Her collaborative work includes ‘The Knife-Thrower’s Wife’, a series of songs inspired by Angela Carter, commissioned by the British Library and co-written with Kathryn Williams and Polly Paulusma. She is part of performance collective New Myths with songmaker Kirsty Law and harpist Esther Swift. Their first show, ‘Lord Fox’, a retelling of an old English fairytale in song, spoken word and harp music, was commissioned by the Edinburgh International Book Festival and performed at the opening night ceremony of the Georgetown Literary Festival in Malaysia. Their second show, ‘The Pulling of the Rose’, is a modern reimagining of the folk song Tam Lin, commissioned by the Scottish Storytelling Centre and performed at a 5-night show at the 2023 Edinburgh Fringe Festival. Their third show, ‘The Public Memoirs and Confessions of a Justified Sinner’, was commissioned by and performed at the 2014 Edinburgh International Book Festival with a live choir and custom digital video installation.

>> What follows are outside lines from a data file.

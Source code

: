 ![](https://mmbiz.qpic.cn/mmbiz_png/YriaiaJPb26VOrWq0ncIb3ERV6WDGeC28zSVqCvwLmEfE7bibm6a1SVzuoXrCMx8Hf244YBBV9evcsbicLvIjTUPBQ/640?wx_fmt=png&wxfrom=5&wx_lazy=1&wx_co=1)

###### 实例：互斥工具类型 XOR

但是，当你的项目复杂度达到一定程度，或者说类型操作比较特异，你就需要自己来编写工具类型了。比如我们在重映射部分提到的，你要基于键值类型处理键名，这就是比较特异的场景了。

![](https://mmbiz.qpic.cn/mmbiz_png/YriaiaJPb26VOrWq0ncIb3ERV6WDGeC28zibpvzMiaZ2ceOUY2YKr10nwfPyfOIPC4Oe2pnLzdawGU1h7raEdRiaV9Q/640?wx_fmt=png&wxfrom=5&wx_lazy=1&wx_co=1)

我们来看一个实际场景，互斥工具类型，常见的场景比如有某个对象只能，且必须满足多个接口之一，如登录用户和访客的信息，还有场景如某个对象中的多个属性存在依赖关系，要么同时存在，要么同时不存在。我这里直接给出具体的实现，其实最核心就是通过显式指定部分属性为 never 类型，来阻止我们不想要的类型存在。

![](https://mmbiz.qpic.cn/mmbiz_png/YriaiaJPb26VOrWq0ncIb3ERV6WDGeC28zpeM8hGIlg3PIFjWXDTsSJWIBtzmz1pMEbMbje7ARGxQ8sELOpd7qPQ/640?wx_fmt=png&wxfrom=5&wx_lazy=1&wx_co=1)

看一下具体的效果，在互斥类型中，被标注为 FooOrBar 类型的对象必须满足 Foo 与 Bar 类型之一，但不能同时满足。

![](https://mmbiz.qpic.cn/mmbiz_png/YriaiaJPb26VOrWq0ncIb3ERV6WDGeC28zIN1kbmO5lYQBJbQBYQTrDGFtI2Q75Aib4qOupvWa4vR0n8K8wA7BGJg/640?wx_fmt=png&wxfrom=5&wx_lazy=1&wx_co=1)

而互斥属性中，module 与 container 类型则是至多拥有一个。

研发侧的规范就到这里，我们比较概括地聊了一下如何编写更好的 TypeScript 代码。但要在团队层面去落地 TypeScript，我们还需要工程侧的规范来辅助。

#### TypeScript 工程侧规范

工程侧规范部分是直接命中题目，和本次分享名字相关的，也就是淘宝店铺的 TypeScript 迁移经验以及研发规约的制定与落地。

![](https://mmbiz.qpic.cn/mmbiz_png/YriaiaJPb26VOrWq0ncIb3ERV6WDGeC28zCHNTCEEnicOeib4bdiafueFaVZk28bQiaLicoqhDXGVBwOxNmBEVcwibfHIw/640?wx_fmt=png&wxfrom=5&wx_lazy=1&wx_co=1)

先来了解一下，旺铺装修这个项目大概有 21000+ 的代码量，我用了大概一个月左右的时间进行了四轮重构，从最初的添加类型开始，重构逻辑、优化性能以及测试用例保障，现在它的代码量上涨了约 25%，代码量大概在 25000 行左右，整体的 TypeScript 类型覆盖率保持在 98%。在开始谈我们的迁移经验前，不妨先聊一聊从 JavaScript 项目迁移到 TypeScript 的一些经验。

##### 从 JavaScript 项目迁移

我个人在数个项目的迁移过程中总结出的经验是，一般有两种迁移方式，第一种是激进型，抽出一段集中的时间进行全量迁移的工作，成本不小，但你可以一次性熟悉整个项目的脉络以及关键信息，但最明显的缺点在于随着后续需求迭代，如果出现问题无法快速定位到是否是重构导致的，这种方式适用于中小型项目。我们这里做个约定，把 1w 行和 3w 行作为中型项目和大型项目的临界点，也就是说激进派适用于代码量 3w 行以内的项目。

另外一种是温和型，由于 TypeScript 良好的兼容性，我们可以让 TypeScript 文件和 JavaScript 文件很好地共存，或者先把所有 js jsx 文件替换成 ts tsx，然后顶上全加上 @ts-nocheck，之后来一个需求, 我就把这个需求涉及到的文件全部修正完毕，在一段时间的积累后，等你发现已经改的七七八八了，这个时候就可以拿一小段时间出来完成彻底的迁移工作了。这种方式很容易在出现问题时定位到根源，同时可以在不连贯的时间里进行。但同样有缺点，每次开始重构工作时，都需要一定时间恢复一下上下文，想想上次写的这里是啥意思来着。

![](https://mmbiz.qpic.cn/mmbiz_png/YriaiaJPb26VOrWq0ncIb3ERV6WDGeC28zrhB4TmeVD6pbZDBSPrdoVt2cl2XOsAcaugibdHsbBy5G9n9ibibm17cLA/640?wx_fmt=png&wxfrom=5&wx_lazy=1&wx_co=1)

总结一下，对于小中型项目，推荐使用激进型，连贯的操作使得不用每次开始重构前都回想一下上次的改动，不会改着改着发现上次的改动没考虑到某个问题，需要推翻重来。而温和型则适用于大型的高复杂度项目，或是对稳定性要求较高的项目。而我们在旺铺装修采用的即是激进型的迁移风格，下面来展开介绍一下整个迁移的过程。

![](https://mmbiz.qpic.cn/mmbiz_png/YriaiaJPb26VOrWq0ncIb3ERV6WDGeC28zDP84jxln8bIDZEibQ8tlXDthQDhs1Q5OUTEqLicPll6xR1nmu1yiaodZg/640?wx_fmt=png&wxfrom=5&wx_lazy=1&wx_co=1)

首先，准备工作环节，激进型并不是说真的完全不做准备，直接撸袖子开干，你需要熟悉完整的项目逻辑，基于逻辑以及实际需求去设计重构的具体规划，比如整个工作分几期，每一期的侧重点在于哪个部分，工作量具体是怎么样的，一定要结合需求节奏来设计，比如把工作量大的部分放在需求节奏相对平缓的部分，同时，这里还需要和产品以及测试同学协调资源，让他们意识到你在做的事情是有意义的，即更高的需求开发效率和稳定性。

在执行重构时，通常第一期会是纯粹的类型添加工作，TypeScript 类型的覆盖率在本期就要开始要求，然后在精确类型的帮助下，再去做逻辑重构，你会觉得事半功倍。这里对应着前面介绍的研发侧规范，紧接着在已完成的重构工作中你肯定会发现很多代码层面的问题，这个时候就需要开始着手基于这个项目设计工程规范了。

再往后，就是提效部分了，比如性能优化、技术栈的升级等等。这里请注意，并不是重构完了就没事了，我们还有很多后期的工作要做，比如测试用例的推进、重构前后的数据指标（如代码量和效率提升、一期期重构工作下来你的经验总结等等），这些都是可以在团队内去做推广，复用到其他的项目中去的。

She also makes collaborative work with visual artists, beginning with the chapbook ‘The House of Former Lovers’ with illustrator Maria Stoian, consisting of six stories of women becoming animals or taking animal lovers. Next came ‘Close Your Eyes and Come With Me’ with woodcut artist Blockforest. Her stories and poems have also been illustrated by Abigail Larson in Red Penny Papers and Arthur Asa in F(r)iction.
She has narrated the audiobooks for all three of her novels – The Gracekeepers, The Gloaming, and Now She is Witch – as well as her memoir, The Unfamiliar. She also wrote and narrated a 10-episode series for BBC Radio 4, ‘A History of Ghosts’. She wrote a 10-hour audio drama for Audible, ‘The Sound at the End’, recorded with a full cast and music.

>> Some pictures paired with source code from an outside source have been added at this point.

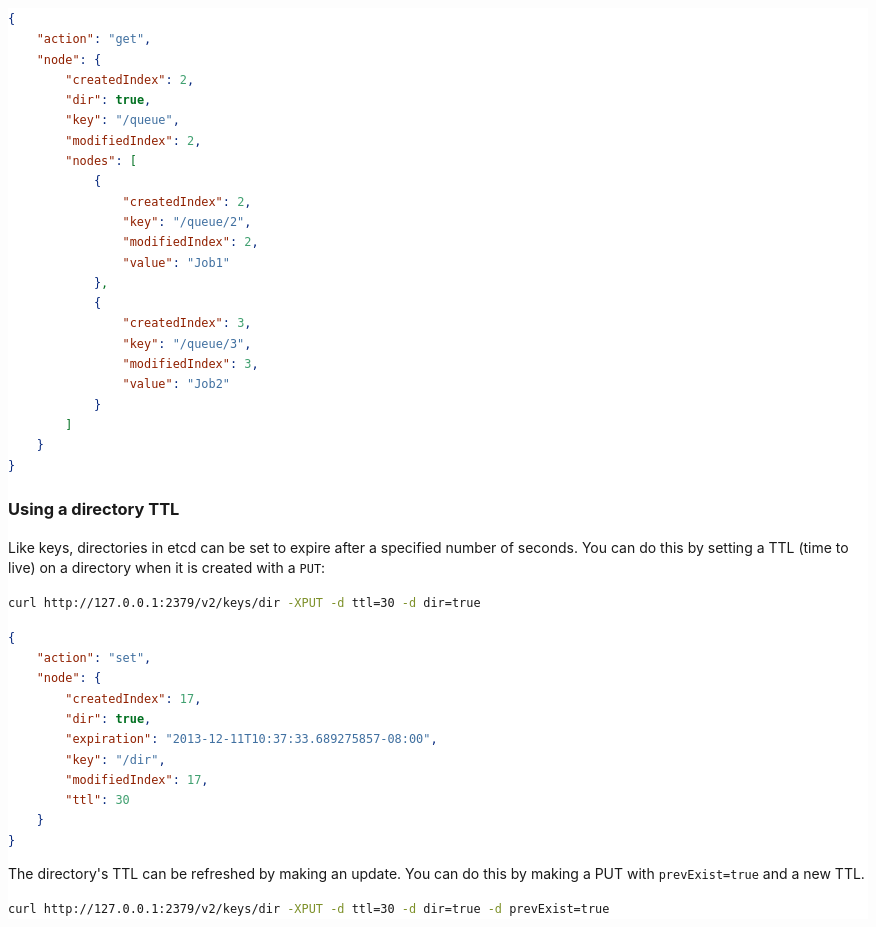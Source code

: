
 ```json
{
    "action": "get",
    "node": {
        "createdIndex": 2,
        "dir": true,
        "key": "/queue",
        "modifiedIndex": 2,
        "nodes": [
            {
                "createdIndex": 2,
                "key": "/queue/2",
                "modifiedIndex": 2,
                "value": "Job1"
            },
            {
                "createdIndex": 3,
                "key": "/queue/3",
                "modifiedIndex": 3,
                "value": "Job2"
            }
        ]
    }
}
```


### Using a directory TTL

Like keys, directories in etcd can be set to expire after a specified number of seconds.
You can do this by setting a TTL (time to live) on a directory when it is created with a `PUT`:

```sh
curl http://127.0.0.1:2379/v2/keys/dir -XPUT -d ttl=30 -d dir=true
```

```json
{
    "action": "set",
    "node": {
        "createdIndex": 17,
        "dir": true,
        "expiration": "2013-12-11T10:37:33.689275857-08:00",
        "key": "/dir",
        "modifiedIndex": 17,
        "ttl": 30
    }
}
```

The directory's TTL can be refreshed by making an update.
You can do this by making a PUT with `prevExist=true` and a new TTL.

```sh
curl http://127.0.0.1:2379/v2/keys/dir -XPUT -d ttl=30 -d dir=true -d prevExist=true
```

Her books have received blurbs from Ursula Le Guin (“Highly original…haunting and mysterious”), Roxane Gay (“Kirsty Logan is an exquisite writer who possesses the uncanny ability to make even the most mundane detail beautifully compelling. If you want to be captivated, if you want to be utterly taken, reach for this book and don’t let go.”), Camilla Grudova (“darkly graceful, innovative, sexy and funny”), Heather Parry (“A dark delight, steeped in blood red honey”) and Anna Bogutskaya (“No one writes about the horrific and the erotic, and the tangled up intersections of both, like Kirsty Logan”). She was selected by Val McDermid as one of the ten most exciting LGBTQI+ writers working today, and also travelled to Hamburg at the invitation of Louise Welsh to represent Scottish writing as part of the British Council Literature Seminar in Germany.
She is a Hawthornden and Brownsbank Fellow, and has been writer in residence for Granada City of Literature in Spain. She has performed her work at festivals and events all over the world, including Belgium, Denmark, Finland, Germany, Iceland, Ireland, Malaysia, Spain, and all over the UK.
She has taught creative writing for the universities of London, Glasgow, Edinburgh, Stirling, Aberdeen, York, Dundee, Lancaster and Northumbria; and other organisations including Arvon, Moniack Mhor, Curtis Brown Creative, Writers & Artists, Faber Academy, The Novelry, The Reader Berlin and Write Like a Grrrl. Her teaching has covered wide-ranging subjects including writing short stories, writing genre (fantasy, magical realism, horror), writing memoir, structure, voice, ekphrastic writing, and editing your own work.
As well as writing fiction, Kirsty also reviews books and works as a writing mentor.
She is currently working on two new books, a short story collection due to be published on Valentine’s Day 2025, and a very long novel not due to be published any time soon. She is currently collaborating on several projects: a TV show for NBC directed by Amy Neil, a horror film for Lemming Film with Shariff Korver, an illustrated chapbook with Eleanor Crewes, a horror musical with Marc Teitler, and an epistolary story with Sarah Maria Griffin.